Work to complete:
Only one portion of the data is to be written out: from the line bearing "Все билеты записаны" through the line bearing "[Билет №11: Brand". Write it exactly as it appears.

[Stored items from a collection]

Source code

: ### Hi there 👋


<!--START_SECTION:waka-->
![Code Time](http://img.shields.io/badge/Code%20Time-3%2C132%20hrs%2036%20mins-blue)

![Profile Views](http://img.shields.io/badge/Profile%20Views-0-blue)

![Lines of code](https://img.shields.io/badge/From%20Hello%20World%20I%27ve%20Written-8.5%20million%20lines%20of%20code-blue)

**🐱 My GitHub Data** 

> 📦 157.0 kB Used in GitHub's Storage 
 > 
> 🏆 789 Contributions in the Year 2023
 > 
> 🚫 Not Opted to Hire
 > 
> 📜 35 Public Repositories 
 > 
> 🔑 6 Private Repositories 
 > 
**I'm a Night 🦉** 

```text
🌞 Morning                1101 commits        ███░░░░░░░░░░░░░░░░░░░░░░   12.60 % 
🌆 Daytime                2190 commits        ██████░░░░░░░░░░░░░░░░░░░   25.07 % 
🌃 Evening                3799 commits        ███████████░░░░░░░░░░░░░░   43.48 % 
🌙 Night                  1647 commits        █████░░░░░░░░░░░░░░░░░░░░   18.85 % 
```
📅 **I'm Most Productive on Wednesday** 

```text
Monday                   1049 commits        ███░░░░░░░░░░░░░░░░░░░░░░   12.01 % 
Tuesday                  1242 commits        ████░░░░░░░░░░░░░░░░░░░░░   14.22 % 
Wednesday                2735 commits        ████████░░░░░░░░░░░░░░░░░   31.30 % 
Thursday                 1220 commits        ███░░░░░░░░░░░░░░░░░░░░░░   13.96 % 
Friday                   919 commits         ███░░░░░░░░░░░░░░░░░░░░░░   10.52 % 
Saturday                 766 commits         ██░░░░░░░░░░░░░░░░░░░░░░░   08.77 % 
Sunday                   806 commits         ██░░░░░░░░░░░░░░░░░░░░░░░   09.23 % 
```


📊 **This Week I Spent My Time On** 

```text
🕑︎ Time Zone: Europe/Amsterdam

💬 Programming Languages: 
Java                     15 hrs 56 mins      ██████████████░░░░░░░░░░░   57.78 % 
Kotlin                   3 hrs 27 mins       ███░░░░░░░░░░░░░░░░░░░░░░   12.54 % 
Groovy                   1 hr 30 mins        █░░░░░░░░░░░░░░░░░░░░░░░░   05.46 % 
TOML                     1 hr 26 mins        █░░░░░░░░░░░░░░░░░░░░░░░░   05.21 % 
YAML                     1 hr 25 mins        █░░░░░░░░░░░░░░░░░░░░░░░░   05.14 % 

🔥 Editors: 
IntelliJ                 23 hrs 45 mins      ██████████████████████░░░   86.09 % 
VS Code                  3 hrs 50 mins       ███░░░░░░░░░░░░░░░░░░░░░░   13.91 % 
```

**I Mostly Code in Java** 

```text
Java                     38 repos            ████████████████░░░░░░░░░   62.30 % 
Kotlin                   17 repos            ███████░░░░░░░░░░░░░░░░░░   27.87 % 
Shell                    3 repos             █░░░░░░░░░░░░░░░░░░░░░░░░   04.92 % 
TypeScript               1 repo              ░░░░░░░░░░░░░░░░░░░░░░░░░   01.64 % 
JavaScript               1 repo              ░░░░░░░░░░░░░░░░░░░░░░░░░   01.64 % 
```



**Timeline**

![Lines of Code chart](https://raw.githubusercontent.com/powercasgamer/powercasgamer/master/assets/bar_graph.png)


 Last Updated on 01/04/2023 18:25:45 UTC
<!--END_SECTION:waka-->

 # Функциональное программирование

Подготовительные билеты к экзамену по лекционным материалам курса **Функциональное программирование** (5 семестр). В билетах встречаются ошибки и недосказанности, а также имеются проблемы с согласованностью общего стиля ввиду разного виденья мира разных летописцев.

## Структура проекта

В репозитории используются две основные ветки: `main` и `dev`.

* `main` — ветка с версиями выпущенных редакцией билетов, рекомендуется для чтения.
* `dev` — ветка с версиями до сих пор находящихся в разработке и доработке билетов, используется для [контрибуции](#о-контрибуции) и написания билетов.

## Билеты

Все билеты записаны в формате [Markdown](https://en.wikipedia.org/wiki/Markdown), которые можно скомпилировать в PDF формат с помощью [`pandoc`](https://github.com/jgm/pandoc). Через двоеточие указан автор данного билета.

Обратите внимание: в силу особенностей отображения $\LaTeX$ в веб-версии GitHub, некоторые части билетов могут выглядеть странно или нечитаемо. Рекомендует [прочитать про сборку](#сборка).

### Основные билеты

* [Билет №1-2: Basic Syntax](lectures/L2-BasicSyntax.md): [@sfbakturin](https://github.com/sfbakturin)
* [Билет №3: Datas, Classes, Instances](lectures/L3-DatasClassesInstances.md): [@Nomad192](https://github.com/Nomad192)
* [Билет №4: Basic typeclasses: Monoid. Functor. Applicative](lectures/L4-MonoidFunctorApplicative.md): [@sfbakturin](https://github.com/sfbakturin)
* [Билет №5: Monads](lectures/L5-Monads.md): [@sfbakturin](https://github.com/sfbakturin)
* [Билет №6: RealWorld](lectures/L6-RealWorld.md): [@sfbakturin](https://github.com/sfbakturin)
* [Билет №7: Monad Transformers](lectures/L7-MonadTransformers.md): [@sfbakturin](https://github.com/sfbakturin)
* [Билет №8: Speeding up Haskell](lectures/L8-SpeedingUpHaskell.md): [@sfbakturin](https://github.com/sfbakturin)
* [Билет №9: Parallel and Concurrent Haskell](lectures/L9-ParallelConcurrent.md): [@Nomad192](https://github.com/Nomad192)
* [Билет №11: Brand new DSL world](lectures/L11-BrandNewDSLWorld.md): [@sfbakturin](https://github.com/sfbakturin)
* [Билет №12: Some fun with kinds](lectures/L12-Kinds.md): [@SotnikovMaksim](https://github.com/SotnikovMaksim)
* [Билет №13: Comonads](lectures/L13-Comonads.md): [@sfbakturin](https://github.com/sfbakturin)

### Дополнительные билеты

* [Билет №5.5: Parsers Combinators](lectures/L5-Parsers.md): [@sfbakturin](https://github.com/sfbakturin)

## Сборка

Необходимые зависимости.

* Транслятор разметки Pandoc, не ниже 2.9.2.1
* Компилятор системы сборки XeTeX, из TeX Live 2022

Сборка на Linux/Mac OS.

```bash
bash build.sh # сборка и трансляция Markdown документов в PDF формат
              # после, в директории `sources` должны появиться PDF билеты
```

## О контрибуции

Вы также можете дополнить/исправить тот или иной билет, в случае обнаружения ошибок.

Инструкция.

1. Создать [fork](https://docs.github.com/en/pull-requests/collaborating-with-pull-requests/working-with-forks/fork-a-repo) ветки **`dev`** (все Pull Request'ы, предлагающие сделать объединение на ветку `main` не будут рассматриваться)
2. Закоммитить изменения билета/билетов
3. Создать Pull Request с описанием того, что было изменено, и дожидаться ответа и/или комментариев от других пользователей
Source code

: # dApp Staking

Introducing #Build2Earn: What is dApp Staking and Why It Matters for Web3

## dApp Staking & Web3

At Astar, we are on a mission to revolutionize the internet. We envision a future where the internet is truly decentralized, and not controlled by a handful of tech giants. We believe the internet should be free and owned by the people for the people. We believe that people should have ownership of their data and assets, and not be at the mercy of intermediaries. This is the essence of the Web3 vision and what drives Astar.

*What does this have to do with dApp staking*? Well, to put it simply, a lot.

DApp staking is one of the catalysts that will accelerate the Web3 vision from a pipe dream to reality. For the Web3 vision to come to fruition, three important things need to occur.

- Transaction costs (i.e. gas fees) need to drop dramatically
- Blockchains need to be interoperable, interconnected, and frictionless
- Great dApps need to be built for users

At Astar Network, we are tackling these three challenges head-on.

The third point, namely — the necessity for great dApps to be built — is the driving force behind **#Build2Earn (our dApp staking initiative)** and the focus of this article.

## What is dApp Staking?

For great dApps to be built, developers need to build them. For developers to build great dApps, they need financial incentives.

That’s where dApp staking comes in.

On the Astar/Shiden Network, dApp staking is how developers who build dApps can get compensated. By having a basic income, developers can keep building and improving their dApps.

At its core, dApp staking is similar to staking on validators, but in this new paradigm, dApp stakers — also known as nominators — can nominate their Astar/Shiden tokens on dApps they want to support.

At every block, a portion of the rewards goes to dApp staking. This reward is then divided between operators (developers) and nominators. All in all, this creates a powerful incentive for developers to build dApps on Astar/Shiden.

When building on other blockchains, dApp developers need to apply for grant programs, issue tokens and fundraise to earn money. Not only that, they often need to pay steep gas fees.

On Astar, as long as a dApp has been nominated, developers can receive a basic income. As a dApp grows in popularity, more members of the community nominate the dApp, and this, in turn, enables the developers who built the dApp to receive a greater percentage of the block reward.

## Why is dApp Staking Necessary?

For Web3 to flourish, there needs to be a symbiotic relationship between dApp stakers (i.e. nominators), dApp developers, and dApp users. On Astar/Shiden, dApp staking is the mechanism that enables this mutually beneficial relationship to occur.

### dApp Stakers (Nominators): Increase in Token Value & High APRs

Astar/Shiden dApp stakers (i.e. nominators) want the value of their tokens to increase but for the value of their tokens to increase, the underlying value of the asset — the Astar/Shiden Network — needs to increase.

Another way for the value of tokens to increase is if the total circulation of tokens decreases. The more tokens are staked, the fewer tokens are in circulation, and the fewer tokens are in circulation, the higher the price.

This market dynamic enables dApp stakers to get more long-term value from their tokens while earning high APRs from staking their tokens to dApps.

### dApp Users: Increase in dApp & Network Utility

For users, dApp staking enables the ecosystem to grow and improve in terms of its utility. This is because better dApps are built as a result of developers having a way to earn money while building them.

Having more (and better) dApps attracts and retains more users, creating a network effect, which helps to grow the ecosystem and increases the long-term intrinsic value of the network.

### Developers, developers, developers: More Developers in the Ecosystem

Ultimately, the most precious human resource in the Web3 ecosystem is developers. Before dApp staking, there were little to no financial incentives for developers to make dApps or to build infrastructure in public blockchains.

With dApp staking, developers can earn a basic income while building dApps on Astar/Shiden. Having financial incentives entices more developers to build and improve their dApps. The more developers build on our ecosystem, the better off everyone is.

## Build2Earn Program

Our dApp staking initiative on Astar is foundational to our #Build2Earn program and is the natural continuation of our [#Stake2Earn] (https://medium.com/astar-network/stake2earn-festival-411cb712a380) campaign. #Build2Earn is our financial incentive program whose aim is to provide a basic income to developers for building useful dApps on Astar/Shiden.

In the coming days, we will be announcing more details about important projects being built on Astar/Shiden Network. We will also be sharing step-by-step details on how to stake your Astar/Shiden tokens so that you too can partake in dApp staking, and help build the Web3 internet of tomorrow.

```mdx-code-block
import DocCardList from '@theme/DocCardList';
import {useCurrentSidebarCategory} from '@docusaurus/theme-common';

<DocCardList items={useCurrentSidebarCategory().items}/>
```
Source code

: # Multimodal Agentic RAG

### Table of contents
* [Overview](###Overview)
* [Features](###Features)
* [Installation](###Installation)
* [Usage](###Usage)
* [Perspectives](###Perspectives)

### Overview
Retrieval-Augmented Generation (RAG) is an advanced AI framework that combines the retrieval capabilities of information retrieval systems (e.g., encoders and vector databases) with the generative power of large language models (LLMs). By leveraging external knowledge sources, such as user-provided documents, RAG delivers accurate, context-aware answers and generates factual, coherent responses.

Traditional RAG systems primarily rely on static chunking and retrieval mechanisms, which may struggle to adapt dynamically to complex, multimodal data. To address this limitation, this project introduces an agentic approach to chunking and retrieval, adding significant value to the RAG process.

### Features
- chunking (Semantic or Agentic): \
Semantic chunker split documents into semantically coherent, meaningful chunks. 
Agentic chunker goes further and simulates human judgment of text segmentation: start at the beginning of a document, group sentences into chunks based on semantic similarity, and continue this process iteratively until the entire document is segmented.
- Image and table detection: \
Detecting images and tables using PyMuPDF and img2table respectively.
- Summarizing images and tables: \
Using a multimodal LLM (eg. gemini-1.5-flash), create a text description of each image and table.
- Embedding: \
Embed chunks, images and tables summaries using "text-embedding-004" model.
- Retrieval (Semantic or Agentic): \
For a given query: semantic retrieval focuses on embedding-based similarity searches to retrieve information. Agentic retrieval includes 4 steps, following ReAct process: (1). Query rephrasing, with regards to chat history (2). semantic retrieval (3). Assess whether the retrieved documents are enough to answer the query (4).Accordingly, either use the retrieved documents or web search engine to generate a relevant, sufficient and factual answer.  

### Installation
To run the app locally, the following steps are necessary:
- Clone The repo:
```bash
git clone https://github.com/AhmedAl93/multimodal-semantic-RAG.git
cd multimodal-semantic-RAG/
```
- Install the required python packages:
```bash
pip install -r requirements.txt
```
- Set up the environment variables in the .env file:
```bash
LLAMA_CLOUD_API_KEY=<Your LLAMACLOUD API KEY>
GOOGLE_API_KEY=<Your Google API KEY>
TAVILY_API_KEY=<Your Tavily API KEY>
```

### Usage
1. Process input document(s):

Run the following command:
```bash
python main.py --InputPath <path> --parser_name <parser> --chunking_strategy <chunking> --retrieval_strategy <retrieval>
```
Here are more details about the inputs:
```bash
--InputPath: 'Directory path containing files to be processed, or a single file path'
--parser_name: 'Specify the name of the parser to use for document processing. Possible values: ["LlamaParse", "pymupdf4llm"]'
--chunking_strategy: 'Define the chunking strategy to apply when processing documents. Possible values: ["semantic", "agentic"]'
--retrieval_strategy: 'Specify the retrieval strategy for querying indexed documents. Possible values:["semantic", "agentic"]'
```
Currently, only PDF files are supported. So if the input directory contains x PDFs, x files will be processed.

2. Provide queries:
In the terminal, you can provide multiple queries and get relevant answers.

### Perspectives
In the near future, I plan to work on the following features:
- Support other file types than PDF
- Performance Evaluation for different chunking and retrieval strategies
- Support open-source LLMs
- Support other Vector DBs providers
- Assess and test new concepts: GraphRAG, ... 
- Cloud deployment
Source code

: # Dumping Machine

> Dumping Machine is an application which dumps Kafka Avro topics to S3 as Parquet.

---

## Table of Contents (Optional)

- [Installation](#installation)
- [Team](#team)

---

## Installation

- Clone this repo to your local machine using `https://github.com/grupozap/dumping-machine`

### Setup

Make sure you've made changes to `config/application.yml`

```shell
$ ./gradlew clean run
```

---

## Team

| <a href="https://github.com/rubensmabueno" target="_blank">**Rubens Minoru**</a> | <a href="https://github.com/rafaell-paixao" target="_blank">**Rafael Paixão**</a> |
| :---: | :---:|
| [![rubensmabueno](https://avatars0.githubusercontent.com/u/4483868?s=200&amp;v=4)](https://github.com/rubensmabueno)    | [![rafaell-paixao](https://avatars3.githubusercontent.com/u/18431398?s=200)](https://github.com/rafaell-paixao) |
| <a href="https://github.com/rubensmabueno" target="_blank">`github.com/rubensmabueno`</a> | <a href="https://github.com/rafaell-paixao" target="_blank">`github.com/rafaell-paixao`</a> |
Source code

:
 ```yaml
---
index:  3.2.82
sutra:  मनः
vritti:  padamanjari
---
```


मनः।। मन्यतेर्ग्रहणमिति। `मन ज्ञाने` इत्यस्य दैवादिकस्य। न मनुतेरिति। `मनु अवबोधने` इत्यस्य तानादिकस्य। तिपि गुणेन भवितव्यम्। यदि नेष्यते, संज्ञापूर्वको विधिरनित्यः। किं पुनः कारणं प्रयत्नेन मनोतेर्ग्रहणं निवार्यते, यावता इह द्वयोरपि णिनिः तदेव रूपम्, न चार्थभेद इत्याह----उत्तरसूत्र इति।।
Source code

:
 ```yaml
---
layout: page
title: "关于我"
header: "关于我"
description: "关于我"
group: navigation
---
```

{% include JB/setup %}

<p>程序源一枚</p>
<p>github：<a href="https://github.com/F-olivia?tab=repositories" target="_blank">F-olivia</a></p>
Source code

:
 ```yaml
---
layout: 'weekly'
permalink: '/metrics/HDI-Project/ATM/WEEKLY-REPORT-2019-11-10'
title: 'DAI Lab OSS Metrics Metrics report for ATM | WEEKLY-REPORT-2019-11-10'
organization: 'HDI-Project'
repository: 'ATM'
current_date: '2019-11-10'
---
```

Solution for this task:
Все билеты записаны в формате [Markdown](https://en.wikipedia.org/wiki/Markdown), которые можно скомпилировать в PDF формат с помощью [`pandoc`](https://github.com/jgm/pandoc). Через двоеточие указан автор данного билета.

Обратите внимание: в силу особенностей отображения $\LaTeX$ в веб-версии GitHub, некоторые части билетов могут выглядеть странно или нечитаемо. Рекомендует [прочитать про сборку](#сборка).

### Основные билеты

* [Билет №1-2: Basic Syntax](lectures/L2-BasicSyntax.md): [@sfbakturin](https://github.com/sfbakturin)
* [Билет №3: Datas, Classes, Instances](lectures/L3-DatasClassesInstances.md): [@Nomad192](https://github.com/Nomad192)
* [Билет №4: Basic typeclasses: Monoid. Functor. Applicative](lectures/L4-MonoidFunctorApplicative.md): [@sfbakturin](https://github.com/sfbakturin)
* [Билет №5: Monads](lectures/L5-Monads.md): [@sfbakturin](https://github.com/sfbakturin)
* [Билет №6: RealWorld](lectures/L6-RealWorld.md): [@sfbakturin](https://github.com/sfbakturin)
* [Билет №7: Monad Transformers](lectures/L7-MonadTransformers.md): [@sfbakturin](https://github.com/sfbakturin)
* [Билет №8: Speeding up Haskell](lectures/L8-SpeedingUpHaskell.md): [@sfbakturin](https://github.com/sfbakturin)
* [Билет №9: Parallel and Concurrent Haskell](lectures/L9-ParallelConcurrent.md): [@Nomad192](https://github.com/Nomad192)
* [Билет №11: Brand new DSL world](lectures/L11-BrandNewDSLWorld.md): [@sfbakturin](https://github.com/sfbakturin)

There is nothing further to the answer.